Baoyu Danger Gemini Web
Security checks across static analysis, malware telemetry, and agentic risk
Overview
This Gemini generation skill is broadly coherent, but it deserves review because it obtains and caches Google session cookies, uses an unpinned runtime command, and includes under-disclosed account-changing capabilities.

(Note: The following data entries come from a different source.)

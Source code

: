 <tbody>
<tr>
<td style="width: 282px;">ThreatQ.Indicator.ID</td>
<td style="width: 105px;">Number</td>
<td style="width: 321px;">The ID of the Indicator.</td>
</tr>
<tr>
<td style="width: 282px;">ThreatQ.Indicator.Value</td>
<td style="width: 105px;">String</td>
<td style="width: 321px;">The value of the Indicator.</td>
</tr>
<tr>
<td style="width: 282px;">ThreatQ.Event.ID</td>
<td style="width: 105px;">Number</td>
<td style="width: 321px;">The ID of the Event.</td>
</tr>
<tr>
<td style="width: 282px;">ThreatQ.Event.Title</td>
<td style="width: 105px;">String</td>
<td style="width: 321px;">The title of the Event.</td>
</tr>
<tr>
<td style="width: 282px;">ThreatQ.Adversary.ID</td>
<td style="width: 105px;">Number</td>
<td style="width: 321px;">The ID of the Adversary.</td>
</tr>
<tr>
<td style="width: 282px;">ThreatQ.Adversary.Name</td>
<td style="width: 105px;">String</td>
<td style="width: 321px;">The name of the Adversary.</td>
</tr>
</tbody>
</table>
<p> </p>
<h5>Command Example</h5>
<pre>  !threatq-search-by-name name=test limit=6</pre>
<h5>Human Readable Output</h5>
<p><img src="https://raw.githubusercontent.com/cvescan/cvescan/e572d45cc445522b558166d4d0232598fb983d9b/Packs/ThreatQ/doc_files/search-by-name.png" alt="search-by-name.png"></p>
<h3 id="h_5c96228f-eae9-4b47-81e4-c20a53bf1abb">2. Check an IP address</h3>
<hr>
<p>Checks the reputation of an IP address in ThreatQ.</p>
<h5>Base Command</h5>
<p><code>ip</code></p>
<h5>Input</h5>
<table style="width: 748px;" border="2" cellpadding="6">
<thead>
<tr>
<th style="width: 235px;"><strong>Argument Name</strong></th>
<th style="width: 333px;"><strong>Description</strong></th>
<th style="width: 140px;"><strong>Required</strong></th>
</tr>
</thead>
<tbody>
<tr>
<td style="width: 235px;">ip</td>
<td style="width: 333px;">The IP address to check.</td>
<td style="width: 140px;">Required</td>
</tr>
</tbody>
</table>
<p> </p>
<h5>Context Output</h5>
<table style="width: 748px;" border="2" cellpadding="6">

Install only if you are comfortable using a reverse-engineered Gemini Web workflow with Google session cookies. Prefer a dedicated Google account/profile, avoid sensitive prompts or reference images, inspect and protect the cookie/session files, and do not allow project-level EXTEND.md settings or Gem mutation actions unless you explicitly trust them.
Static analysis
Dangerous exec
Critical
- Finding
- Shell command execution detected (child_process).
VirusTotal
64/64 vendors flagged this skill as clean.
Risk analysis
Artifact-based informational review of SKILL.md, metadata, install specs, static scan signals, and capability signals. ClawScan does not execute the skill or run runtime probes.
What this means
Installing or invoking the skill gives it access to reusable Google session cookies for the account used in the launched browser profile.
Why it was flagged
The skill retrieves Google session cookies through Chrome DevTools and writes them to a local cookie cache, while the registry metadata declares no primary credential.
Skill content
'Network.getCookies', { urls: ['https://gemini.google.com/', 'https://accounts.google.com/', 'https://www.google.com/'] } ... await write_cookie_file(filtered, resolveGeminiWebCookiePath(), 'cdp');Recommendation
Use only a dedicated Google account or dedicated Chrome profile, review where the cookie file is stored, and remove/revoke the cached session if you stop using the skill.
What this means
A user may run code through an unpinned external package before sending authenticated requests with Google cookies.
Why it was flagged
The documented execution path uses `npx -y bun` without a pinned version or install specification, so runtime code may depend on an unpinned package fetch.
Skill content
npx -y bun ${SKILL_DIR}/scripts/main.ts "Your prompt"Recommendation
Pin and declare the runtime dependency, or require users to install a trusted Bun version instead of using `npx -y` in the default command.
What this means
If invoked by the agent or another skill, these functions could alter or delete Gemini custom Gems in the user's Google account.
Why it was flagged
The authenticated client exposes Gemini Gem creation, update, and deletion functions, but the SKILL.md describes text/image generation rather than account configuration mutation.
Skill content
async create_gem(...) ... async update_gem(...) ... async delete_gem(...)
Recommendation
Remove unused account-mutating methods or gate them behind explicit user requests and confirmations with clear documentation.
What this means
A repository-controlled EXTEND.md could influence where sensitive state is stored or how authenticated traffic is configured.
Why it was flagged
The skill tells the agent to apply project-level or user-level EXTEND.md settings, including proxy and data directory settings, in a workflow that handles Google cookies.
Skill content
Found | Read, parse, apply settings ... EXTEND.md Supports: Default model | Proxy settings | Custom data directory
Recommendation
Do not apply project-level EXTEND.md settings for proxy, cookie, or data-directory behavior without explicit user approval and validation.
Medium
What this means
The skill may keep maintaining an authenticated Google session beyond a single request unless the client is closed correctly.
Why it was flagged
The client defaults to a background cookie-refresh loop that rotates and rewrites Google cookie state while the process remains alive.
Skill content
public auto_refresh: boolean = true; ... void this.start_auto_refresh(ctl.signal); ... while (!signal.aborted) { ... rotate_1psidts ... await sleep(this.refresh_interval * 1000, signal); }Recommendation
Document this behavior clearly, ensure the CLI always closes the client, and provide a user-facing option to disable automatic refresh.
What this means
The skill will open and control a browser instance for authentication.
Why it was flagged
The skill launches a local Chrome or Edge executable for login and cookie collection; this is purpose-aligned but still local process execution.
Skill content
return spawn(chrome, args, { stdio: 'ignore' });Recommendation
Only run it in an environment where launching Chrome with remote debugging is acceptable, and verify the configured Chrome path is trusted.